The bonds will be issued on 1 July 2018.

The cost of capital is 18% per annum for the whole period.

 Required:

(i)   The current value of the bond.     (3 marks)

(ii)  The par value of the bond.     (2 marks)

(c) Maandani Enterprises maintains a minimum cash balance of Sh. 10,000. The standard deviation of the daily cash flows is Sh. 2,500. The transaction cost of each marketable security is Sh.20.

 

The interest rate of a marketable security is 9.2% per annum,

Assume 365 days in a year.

 Required:

Using the Milier-Orr model of cash management, determine:

(i)   The optimal cash balance.           (3marks)

(ii)  The upper cash limit.           (2 marks)

(iii) The average cash balance.      (2 marks)

(iv) The spread.         (2 marks)           (Total: 20 marks)

 

 QUESTION TWO

 (a) Explain three assumptions of the Gordon’s dividend model.    (6 marks)

(b) Kubusa Ltd. is contemplating the acquisition of a new machine to replace the one currently being used in production process. The existing machine was acquired 2 years ago at a cost of Sh.8 million. The existing machine was estimated to have a useful life of 5 years with no salvage value. However, a critical analysis of the machine now shows that the machine is usable for the next 5 years with a salvage value of Sh. 1.5 million. The existing machine can be disposed of now at Sh.4 million.

The new machine is expected to cost Sh. 12.56 million with a salvage value of Sh.4 million at the end of its useful life of 5 years. The new machine will also require an additional investment in working capital of Sh.2.6 million at the start of its useful life which will however be recovered at the end of its useful life.

The following information relates to the estimated earnings before depreciation and tax (EBDT) over the coming live year period for the two machines:

Year New machine (Sh. “000”) Existing machine (Sh. “000”)
1 5,400 3,200
2 5,400 2,800
3 5,400 3,000
4 5,400 2,400
5 5,400 2,000

Kubusa Ltd.’s cost of capital is 13%. The company applies straight-line method of depreciation.

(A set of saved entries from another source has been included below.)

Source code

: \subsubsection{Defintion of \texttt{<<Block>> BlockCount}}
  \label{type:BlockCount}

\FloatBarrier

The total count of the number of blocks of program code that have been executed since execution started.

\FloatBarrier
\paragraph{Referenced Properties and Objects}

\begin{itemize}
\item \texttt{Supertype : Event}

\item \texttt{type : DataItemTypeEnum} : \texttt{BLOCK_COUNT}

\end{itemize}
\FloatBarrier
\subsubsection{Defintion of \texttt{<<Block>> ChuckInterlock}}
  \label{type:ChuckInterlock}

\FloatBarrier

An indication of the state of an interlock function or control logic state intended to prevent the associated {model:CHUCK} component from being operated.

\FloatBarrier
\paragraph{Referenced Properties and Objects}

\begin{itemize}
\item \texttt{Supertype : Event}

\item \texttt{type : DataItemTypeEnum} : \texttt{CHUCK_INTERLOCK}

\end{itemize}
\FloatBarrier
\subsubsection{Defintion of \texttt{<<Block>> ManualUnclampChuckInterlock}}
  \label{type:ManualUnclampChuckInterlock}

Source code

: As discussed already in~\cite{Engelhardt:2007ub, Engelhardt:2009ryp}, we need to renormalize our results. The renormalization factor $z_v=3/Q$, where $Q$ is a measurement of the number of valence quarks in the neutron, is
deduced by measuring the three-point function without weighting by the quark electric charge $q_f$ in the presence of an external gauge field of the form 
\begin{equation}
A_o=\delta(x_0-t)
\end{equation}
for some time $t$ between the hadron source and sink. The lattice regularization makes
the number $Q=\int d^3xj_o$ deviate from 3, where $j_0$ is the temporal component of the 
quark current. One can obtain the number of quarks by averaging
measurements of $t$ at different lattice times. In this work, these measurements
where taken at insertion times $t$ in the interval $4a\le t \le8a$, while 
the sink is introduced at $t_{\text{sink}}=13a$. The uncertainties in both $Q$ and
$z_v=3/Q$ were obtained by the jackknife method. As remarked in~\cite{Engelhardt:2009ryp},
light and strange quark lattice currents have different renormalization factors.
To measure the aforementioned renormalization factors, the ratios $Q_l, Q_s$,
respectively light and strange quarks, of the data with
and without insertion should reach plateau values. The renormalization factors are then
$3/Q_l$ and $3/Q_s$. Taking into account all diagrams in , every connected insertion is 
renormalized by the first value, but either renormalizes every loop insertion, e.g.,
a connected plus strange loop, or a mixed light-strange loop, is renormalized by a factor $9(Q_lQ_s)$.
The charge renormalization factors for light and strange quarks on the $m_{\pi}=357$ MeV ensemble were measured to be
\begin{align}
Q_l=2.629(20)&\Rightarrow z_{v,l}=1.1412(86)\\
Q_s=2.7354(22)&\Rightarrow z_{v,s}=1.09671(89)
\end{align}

The corporate tax rate is 30%.

Required:

Using the net present value (NPV) technique, advise the management of Kubusa Ltd. on whether to replace the existing machine with the new machine.            (14 marks)  (Total: 20 marks)



QUESTION THREE

(a) Argue three cases for and three cases against the use of market values for various components of cost of capital in determining the weighted average cost of capital (WACC) of a firm.            (6 marks)

(b) Akiba Limited has the following capital structure:

  Sh. “000”
3,000,000 fully paid ordinary shares 30,000
Retained earnings 20,000
1,000,0000 10% preference shares 20,000
6% debentures (Sh. 150 par value) 30,000

Additional information:

  1. The current market price per share (MRS) is Sh.30,
  2. The expected dividend per share in the following year is Sh. 1.20.
  3. The average growth rate in both earnings and dividends has been maintained at 10% over the last 10 years.
  4. The trend is expected to remain the same into the foreseable future.
  5. The debentures are trading at Sh. 110 at the securities market.
  6. The debentures mature in 100 years period.
  7. The preference shares were issued 4 years ago and they are still trading at face value.
  8. The corporate tax rate is 30%.

Required:

Weighted average cost of capital (WACC) for the company.       (8 marks)

(c) The profit after tax of Muhendato Ltd. as at 30 April 2017 was Sh.6,500,000. The company is quoted at (he securities exchange and its shares are currently selling for Sh.40 each.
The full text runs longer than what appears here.